Sitting with Akiva, poking fun at Skagles and all the rest of Fjord’s nonsense, had made a bad situation a little more bearable. And at the end of the term they had made a decision: when they returned from the Christmas holidays, they would take it upon themselves to learn what ought to have been taught. Though all conversations with his mother while home had been tense, leading up to the confrontation months in the making, Rad did manage to ask her if she knew anyone with a second-hand Astronomy textbook he could have. She’d polled her colleagues and found him one, a tattered volume written in the early 2000s, back when poor Pluto was still a planet.

 

But Rad hadn’t counted on how unwieldy it would be to carry both his telescope, in its case, and the book up the long winding staircase of the Astronomy Tower. Akiva seemed to be struggling too, the both of them panting and pausing and sharing exasperated looks every few seconds. Maybe next time they should have Astronomy night on the lawn instead. That would be waaaaayy easier.

 

He was about to respond with something charming and clever, like “It’s the weight of all the knowledge they carry, Akiva!” (Okay… “charming” and “clever”), when a strange-yet-slightly-familiar voice interrupted.

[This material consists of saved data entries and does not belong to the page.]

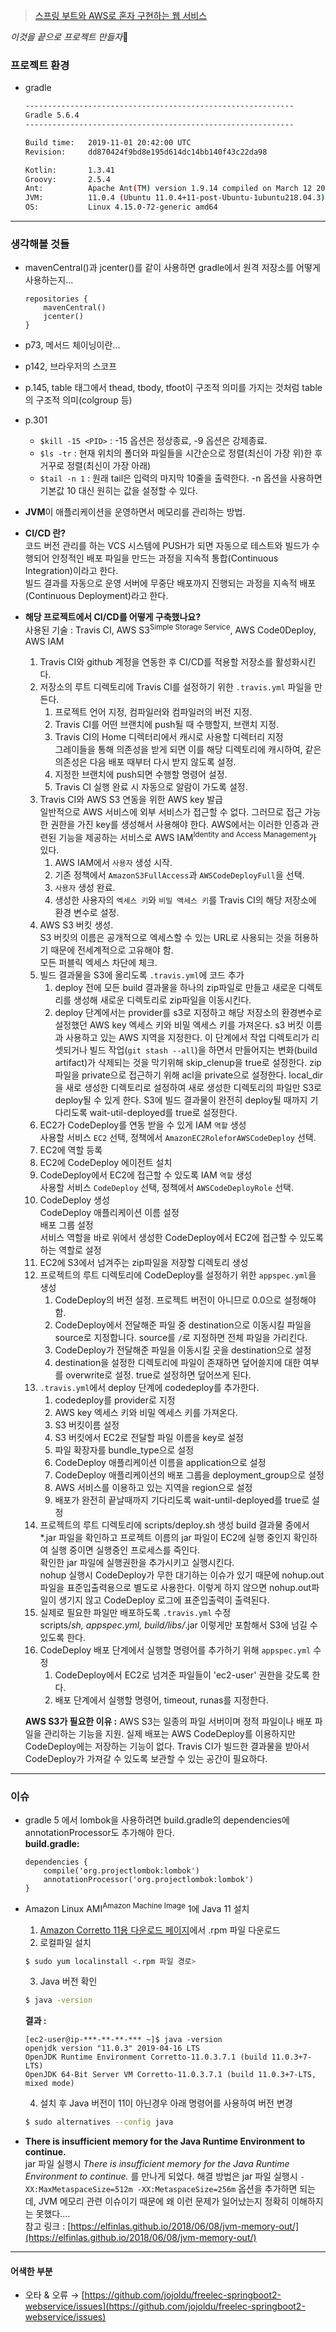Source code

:> [스프링 부트와 AWS로 혼자 구현하는 웹 서비스](https://book.naver.com/bookdb/book_detail.nhn?bid=15871738)  

_이것을 끝으로 프로젝트 만들자_&#128640;

### 프로젝트 환경  
* gradle
    ```bash
    ------------------------------------------------------------
    Gradle 5.6.4
    ------------------------------------------------------------

    Build time:   2019-11-01 20:42:00 UTC
    Revision:     dd870424f9bd8e195d614dc14bb140f43c22da98

    Kotlin:       1.3.41
    Groovy:       2.5.4
    Ant:          Apache Ant(TM) version 1.9.14 compiled on March 12 2019
    JVM:          11.0.4 (Ubuntu 11.0.4+11-post-Ubuntu-1ubuntu218.04.3)
    OS:           Linux 4.15.0-72-generic amd64
    ```  

---      

### 생각해볼 것들  
* mavenCentral()과 jcenter()를 같이 사용하면 gradle에서 원격 저장소를 어떻게 사용하는지...
    ```
    repositories {
        mavenCentral()
        jcenter()
    }
    ```  
* p73, 메서드 체이닝이란...  
* p142, 브라우저의 스코프  
* p.145, table 태그에서 thead, tbody, tfoot이 구조적 의미를 가지는 것처럼 table의 구조적 의미(colgroup 등)  
* p.301  
    * `$kill -15 <PID>` : -15 옵션은 정상종료, -9 옵션은 강제종료.
    * `$ls -tr` : 현재 위치의 폴더와 파일들을 시간순으로 정렬(최신이 가장 위)한 후 거꾸로 정렬(최신이 가장 아래)  
    * `$tail -n 1` : 원래 tail은 입력의 마지막 10줄을 출력한다. -n 옵션을 사용하면 기본값 10 대신 원히는 값을 설정할 수 있다.  
* **JVM**이 애플리케이션을 운영하면서 메모리를 관리하는 방법.  
* **CI/CD 란?**  
    코드 버전 관리를 하는 VCS 시스템에 PUSH가 되면 자동으로 테스트와 빌드가 수행되어 안정적인 배포 파일을 만드는 과정을 지속적 통합(Continuous Integration)이라고 한다.  
    빌드 결과를 자동으로 운영 서버에 무중단 배포까지 진행되는 과정을 지속적 배포(Continuous Deployment)라고 한다.  
* **해당 프로젝트에서 CI/CD를 어떻게 구축했나요?**  
    사용된 기술 : Travis CI, AWS S3<sup>Simple Storage Service</sup>, AWS Code0Deploy, AWS IAM  

    1. Travis CI와 github 계정을 연동한 후 CI/CD를 적용할 저장소를 활성화시킨다.  
    2. 저장소의 루트 디렉토리에 Travis CI를 설정하기 위한 `.travis.yml` 파일을 만든다.  
        1. 프로젝트 언어 지정, 컴파일러와 컴파일러의 버전 지정.  
        2. Travis CI를 어떤 브랜치에 push될 때 수행할지, 브랜치 지정.  
        3. Travis CI의 Home 디렉터리에서 캐시로 사용할 디렉터리 지정  
            그레이들을 통해 의존성을 받게 되면 이를 해당 디렉토리에 캐시하여, 같은 의존성은 다음 배포 때부터 다시 받지 않도록 설정.  
        4. 지정한 브랜치에 push되면 수행할 명령어 설정.
        5. Travis CI 실행 완료 시 자동으로 알람이 가도록 설정.
    3. Travis CI와 AWS S3 연동을 위한 AWS key 발급  
        일반적으로 AWS 서비스에 외부 서비스가 접근할 수 없다. 그러므로 접근 가능한 권한을 가진 key를 생성해서 사용해야 한다. AWS에서는 이러한 인증과 관련된 기능을 제공하는 서비스로 AWS IAM<sup>Identity and Access Management</sup>가 있다.  
        1. AWS IAM에서 `사용자` 생성 시작.
        2. 기존 정책에서 `AmazonS3FullAccess`과 `AWSCodeDeployFull`을 선택.
        3. `사용자` 생성 완료.
        4. 생성한 사용자의 `엑세스 키`와 `비밀 액세스 키`를 Travis CI의 해당 저장소에 환경 변수로 설정.
    4. AWS S3 버킷 생성.  
        S3 버킷의 이름은 공개적으로 엑세스할 수 있는 URL로 사용되는 것을 허용하기 때문에 전세계적으로 고유해야 함.  
        모든 퍼블릭 엑세스 차단에 체크.  
    5. 빌드 결과물을 S3에 올리도록 `.travis.yml`에 코드 추가  
        1. deploy 전에 모든 build 결과물을 하나의 zip파일로 만들고 새로운 디렉토리를 생성해 새로운 디렉토리로 zip파일을 이동시킨다.  
        2. deploy 단계에서는 provider를 s3로 지정하고 해당 저장소의 환경변수로 설정했던 AWS key 엑세스 키와 비밀 엑세스 키를 가져온다. s3 버킷 이름과 사용하고 있는 AWS 지역을 지정한다. 이 단계에서 작업 디렉토리가 리셋되거나 빌드 작업(`git stash --all`)을 하면서 만들어지는 변화(build artifact)가 삭제되는 것을 막기위해 skip_clenup을 true로 설정한다. zip 파일을 private으로 접근하기 위해 acl을 private으로 설정한다. local_dir을 새로 생성한 디렉토리로 설정하여 새로 생성한 디렉토리의 파일만 S3로 deploy될 수 있게 한다. S3에 빌드 결과물이 완전히 deploy될 때까지 기다리도록 wait-util-deployed를 true로 설정한다.  
    6. EC2가 CodeDeploy를 연동 받을 수 있게 IAM `역할` 생성  
        사용할 서비스 `EC2` 선택, 정책에서 `AmazonEC2RoleforAWSCodeDeploy` 선택.  
    7. EC2에 역할 등록  
    8. EC2에 CodeDeploy 에이전트 설치  
    9. CodeDeploy에서 EC2에 접근할 수 있도록 IAM `역할` 생성  
        사용할 서비스 `CodeDeploy` 선택, 정책에서 `AWSCodeDeployRole` 선택.
    10. CodeDeploy 생성  
        CodeDeploy 애플리케이션 이름 설정  
        배포 그룹 설정  
        서비스 역할을 바로 위에서 생성한 CodeDeploy에서 EC2에 접근할 수 있도록 하는 역할로 설정  
    11. EC2에 S3에서 넘겨주는 zip파일을 저장할 디렉토리 생성
    12. 프로젝트의 루트 디렉토리에 CodeDeploy를 설정하기 위한 `appspec.yml`을 생성  
        1. CodeDeploy의 버전 설정. 프로젝트 버전이 아니므로 0.0으로 설정해야함.  
        2. CodeDeploy에서 전달해준 파일 중 destination으로 이동시킬 파일을 source로 지정합니다. source를 `/`로 지정하면 전체 파일을 가리킨다.  
        3. CodeDeploy가 전달해준 파일을 이동시킬 곳을 destination으로 설정
        4. destination을 설정한 디렉토리에 파일이 존재하면 덮어쓸지에 대한 여부를 overwrite로 설정. true로 설정하면 덮어쓰게 된다.  
    13. `.travis.yml`에서 deploy 단계에 codedeploy를 추가한다.  
        1. codedeploy를 provider로 지정  
        2. AWS key 엑세스 키와 비밀 엑세스 키를 가져온다.  
        3. S3 버킷이름 설정  
        4. S3 버킷에서 EC2로 전달할 파일 이름을 key로 설정  
        5. 파일 확장자를 bundle_type으로 설정  
        6. CodeDeploy 애플리케이션 이름을 application으로 설정  
        7. CodeDeploy 애플리케이션의 배포 그룹을 deployment_group으로 설정  
        8. AWS 서비스를 이용하고 있는 지역을 region으로 설정  
        9. 배포가 완전히 끝날때까지 기다리도록 wait-until-deployed를 true로 설정  
    14. 프로젝트의 루트 디렉토리에 scripts/deploy.sh 생성
        build 결과물 중에서 *.jar 파일을 확인하고 프로젝트 이름의 jar 파일이 EC2에 실행 중인지 확인하여 실행 중이면 실행중인 프로세스를 죽인다.  
        확인한 jar 파일에 실행권한을 추가시키고 실행시킨다.  
        nohup 실행시 CodeDeploy가 무한 대기하는 이슈가 있기 때문에 nohup.out 파일을 표준입출력용으로 별도로 사용한다. 이렇게 하지 않으면 nohup.out파일이 생기지 않고 CodeDeploy 로그에 표준입출력이 출력된다.  
    15. 실제로 필요한 파일만 배포하도록 `.travis.yml` 수정  
        scripts/*sh, appspec.yml, build/libs/*.jar 이렇게만 포함해서 S3에 넘길 수 있도록 한다.  
    16. CodeDeploy 배포 단계에서 실행할 명령어를 추가하기 위해 `appspec.yml` 수정   
        1. CodeDeploy에서 EC2로 넘겨준 파일들이 'ec2-user' 권한을 갖도록 한다.  
        2. 배포 단계에서 실행할 명령어, timeout, runas를 지정한다.

    **AWS S3가 필요한 이유 :** AWS S3는 일종의 파일 서버이며 정적 파일이나 배포 파일을 관리하는 기능을 지원.
    실제 배포는 AWS CodeDeploy를 이용하지만 CodeDeploy에는 저장하는 기능이 없다. Travis CI가 빌드한 결과물을 받아서 CodeDeploy가 가져갈 수 있도록 보관할 수 있는 공간이 필요하다.

---  

### 이슈  
* gradle 5 에서 lombok을 사용하려면 build.gradle의 dependencies에 annotationProcessor도 추가해야 한다.  
__build.gradle:__  
    ```
    dependencies {
        compile('org.projectlombok:lombok')
        annotationProcessor('org.projectlombok:lombok')
    }
    ```  

* Amazon Linux AMI<sup>Amazon Machine Image</sup> 1에 Java 11 설치  
    1. [Amazon Corretto 11용 다운로드 페이지](https://docs.aws.amazon.com/ko_kr/corretto/latest/corretto-11-ug/downloads-list.html)에서 .rpm 파일 다운로드  
    2. 로컬파일 설치
    ```bash
    $ sudo yum localinstall <.rpm 파일 경로>
    ```  
    3. Java 버전 확인  
    ```bash
    $ java -version
    ```  
    __결과 :__  
    ```
    [ec2-user@ip-***-**-**-*** ~]$ java -version
    openjdk version "11.0.3" 2019-04-16 LTS
    OpenJDK Runtime Environment Corretto-11.0.3.7.1 (build 11.0.3+7-LTS)
    OpenJDK 64-Bit Server VM Corretto-11.0.3.7.1 (build 11.0.3+7-LTS, mixed mode)
    ```  
    4. 설치 후 Java 버전이 11이 아닌경우 아래 명령어를 사용하여 버전 변경  
    ```bash
    $ sudo alternatives --config java
    ```  

* __There is insufficient memory for the Java Runtime Environment to continue.__  
    jar 파일 실행시 _There is insufficient memory for the Java Runtime Environment to continue._ 를 만나게 되었다. 해결 방법은 jar 파일 실행시 `-XX:MaxMetaspaceSize=512m -XX:MetaspaceSize=256m` 옵션을 추가하면 되는데, JVM 메모리 관련 이슈이기 때문에 왜 이런 문제가 일어났는지 정확히 이해하지는 못했다....  
    참고 링크 : [https://elfinlas.github.io/2018/06/08/jvm-memory-out/](https://elfinlas.github.io/2018/06/08/jvm-memory-out/)
---  

#### 어색한 부분  
*  오타 & 오류 → [https://github.com/jojoldu/freelec-springboot2-webservice/issues](https://github.com/jojoldu/freelec-springboot2-webservice/issues)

Rad turned his head to see Professor Forchheimer, who had once taught the very best Astronomy class for the First Years last term. He watched suspiciously as she flicked her wand, but nothing seemed to happen. He hoped that they wouldn’t get in trouble for this— Rad hadn’t even thought about whether this might be against the rules. “Um… I wanted to see the Bear,” he said with a shrug. He had no idea what Forchheimer’s thoughts on Fjord were, and he figured it was probably best not to say anything judgemental or unkind about her colleague to her face, so… he would leave that factor out of it.